Вообще, теперь самое страшное, самое ужасное и позорное даже не сами ужасы и позоры, а то, что надо разъяснять их, спорить о том, хороши они или дурны. Это ли не крайний ужас, что я должен доказывать, например, то, что лучше тысячу раз околеть с голоду, чем обучать эту хряпу ямбам и хореям, дабы она могла воспевать, как ее сотоварищи грабят, бьют, насилуют, пакостят в церквах, вырезывают ремни из офицерских спин, венчают с кобылами священников!

— «Советская революция — желание народа, а потому была неизбежна». Вы согласны с этим утверждением?

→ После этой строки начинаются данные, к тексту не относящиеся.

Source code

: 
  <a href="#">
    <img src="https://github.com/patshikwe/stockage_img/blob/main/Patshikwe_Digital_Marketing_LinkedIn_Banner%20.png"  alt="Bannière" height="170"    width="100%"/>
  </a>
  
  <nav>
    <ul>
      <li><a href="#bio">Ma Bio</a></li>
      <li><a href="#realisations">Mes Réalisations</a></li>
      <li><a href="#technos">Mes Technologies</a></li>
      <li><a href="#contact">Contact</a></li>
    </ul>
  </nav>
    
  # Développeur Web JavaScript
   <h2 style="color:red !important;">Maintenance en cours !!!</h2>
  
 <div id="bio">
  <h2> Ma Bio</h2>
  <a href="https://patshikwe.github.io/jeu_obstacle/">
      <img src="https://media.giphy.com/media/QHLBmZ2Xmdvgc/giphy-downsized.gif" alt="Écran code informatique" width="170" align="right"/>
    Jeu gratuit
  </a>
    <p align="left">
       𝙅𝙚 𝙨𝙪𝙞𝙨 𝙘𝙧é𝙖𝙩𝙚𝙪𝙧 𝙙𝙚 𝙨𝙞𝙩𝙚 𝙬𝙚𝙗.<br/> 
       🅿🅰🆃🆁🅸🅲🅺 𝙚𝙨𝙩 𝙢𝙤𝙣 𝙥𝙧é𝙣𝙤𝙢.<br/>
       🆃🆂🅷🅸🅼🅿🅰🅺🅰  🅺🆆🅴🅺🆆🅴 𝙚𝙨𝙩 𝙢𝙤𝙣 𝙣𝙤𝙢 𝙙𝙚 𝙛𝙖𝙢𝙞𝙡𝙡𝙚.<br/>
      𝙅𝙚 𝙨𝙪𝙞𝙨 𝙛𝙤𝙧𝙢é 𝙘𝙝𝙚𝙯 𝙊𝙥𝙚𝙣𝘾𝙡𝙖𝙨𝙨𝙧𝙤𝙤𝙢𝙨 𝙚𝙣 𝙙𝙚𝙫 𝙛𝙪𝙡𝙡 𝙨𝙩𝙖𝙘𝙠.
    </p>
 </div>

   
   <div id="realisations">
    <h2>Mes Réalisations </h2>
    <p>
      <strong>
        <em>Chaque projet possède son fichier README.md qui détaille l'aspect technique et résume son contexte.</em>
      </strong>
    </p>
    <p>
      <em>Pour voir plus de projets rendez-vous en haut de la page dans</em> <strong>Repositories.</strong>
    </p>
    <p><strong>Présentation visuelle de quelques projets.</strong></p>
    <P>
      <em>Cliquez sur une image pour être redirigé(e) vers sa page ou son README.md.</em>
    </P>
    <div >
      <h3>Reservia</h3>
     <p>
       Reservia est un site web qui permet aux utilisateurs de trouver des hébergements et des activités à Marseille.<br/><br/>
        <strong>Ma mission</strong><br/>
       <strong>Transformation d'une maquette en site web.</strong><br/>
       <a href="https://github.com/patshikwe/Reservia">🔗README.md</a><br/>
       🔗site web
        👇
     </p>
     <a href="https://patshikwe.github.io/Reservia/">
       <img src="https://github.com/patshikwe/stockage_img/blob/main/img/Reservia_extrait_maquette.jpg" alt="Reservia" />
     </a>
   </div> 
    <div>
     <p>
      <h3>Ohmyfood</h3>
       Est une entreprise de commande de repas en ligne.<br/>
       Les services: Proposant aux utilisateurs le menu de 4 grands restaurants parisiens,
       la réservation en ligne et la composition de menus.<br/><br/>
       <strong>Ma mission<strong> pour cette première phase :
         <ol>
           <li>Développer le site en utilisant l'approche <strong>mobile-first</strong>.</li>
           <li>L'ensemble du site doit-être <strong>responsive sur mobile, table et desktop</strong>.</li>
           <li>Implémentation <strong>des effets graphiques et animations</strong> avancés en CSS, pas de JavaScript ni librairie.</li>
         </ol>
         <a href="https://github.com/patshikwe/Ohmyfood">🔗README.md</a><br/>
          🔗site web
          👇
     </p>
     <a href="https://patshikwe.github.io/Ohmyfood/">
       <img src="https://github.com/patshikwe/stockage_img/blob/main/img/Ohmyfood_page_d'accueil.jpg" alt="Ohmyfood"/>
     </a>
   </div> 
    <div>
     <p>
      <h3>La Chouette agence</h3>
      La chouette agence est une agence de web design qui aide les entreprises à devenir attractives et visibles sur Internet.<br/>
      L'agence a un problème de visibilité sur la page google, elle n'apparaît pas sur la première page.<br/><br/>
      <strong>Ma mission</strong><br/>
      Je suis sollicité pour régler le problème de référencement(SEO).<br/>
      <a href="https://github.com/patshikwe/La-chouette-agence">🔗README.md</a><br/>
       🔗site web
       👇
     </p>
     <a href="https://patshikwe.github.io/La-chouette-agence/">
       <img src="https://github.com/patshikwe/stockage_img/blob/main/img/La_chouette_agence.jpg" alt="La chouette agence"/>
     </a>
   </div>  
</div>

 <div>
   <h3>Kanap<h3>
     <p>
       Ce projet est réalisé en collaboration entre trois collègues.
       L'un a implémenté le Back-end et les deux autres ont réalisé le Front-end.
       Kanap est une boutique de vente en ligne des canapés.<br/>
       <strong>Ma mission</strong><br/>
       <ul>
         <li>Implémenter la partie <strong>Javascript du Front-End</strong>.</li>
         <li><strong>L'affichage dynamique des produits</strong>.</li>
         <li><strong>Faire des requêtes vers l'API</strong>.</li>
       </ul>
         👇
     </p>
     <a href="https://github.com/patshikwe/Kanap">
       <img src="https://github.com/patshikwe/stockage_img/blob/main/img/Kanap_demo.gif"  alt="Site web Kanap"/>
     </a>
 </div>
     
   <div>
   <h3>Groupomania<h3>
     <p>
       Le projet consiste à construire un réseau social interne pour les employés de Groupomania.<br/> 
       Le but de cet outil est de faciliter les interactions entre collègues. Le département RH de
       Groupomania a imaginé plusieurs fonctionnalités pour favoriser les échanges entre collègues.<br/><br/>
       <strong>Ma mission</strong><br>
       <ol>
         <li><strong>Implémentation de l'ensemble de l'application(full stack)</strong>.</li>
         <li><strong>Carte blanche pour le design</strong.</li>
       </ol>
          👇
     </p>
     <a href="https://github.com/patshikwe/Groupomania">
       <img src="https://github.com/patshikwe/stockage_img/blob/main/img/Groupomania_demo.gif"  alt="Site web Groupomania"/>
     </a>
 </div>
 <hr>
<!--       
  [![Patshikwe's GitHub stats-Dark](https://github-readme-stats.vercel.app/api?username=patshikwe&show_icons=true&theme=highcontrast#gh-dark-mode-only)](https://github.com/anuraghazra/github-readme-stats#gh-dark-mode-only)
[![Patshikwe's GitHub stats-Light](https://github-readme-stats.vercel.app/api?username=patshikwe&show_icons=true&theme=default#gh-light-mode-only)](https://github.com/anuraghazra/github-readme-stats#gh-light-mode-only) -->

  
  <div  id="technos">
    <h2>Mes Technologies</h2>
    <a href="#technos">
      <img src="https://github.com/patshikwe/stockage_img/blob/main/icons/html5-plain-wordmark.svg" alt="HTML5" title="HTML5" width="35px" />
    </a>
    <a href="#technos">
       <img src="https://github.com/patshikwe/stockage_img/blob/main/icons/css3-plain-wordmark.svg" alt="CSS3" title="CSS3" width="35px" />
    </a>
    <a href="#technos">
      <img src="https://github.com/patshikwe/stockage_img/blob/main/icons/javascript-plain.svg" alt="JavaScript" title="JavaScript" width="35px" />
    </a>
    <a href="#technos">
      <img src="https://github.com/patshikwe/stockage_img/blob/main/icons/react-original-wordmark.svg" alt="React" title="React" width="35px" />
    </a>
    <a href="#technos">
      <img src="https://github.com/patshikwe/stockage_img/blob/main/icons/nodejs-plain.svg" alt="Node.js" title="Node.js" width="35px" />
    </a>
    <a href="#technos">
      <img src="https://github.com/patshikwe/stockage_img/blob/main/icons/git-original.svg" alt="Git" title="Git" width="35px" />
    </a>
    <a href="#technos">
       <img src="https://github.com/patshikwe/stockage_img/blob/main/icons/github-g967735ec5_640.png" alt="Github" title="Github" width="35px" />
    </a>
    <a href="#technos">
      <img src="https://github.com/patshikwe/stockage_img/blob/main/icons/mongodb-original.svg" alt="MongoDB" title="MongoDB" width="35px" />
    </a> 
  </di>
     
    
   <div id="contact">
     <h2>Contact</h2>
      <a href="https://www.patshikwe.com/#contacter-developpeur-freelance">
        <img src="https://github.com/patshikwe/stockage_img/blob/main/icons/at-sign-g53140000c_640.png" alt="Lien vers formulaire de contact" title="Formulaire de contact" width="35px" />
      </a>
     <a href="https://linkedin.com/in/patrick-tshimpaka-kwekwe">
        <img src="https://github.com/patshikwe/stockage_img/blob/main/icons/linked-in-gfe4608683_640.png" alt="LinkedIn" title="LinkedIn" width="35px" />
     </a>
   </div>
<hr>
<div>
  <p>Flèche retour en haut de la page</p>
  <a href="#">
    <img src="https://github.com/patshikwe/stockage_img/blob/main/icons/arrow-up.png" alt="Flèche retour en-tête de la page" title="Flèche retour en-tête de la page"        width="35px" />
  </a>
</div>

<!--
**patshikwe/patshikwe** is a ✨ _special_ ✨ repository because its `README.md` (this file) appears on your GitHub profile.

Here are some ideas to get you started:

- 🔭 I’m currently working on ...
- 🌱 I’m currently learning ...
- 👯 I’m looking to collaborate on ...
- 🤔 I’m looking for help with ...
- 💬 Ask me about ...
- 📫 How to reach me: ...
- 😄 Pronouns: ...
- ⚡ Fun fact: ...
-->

— Не народ начал революцию, а большевики. Народу было совершенно наплевать на все, чего мы хотели, чем мы были недовольны. Я не о революции с вами говорю — пусть она неизбежна, прекрасна, все что угодно. Но не врите на народ — ему ваши ответственные министерства, замены Щегловитовых Малянтовичами и отмены всяческих цензур были нужны как летошний снег, и он это доказал твердо и жестоко, сбросивши к черту и временное правительство, и учредительное собрание, и «все, за что гибли поколения лучших русских людей», как вы выражаетесь, и ваше «до победного конца».

— Вы говорите, «народу все равно», но, быть может, в нем есть склонность к бунту без цели?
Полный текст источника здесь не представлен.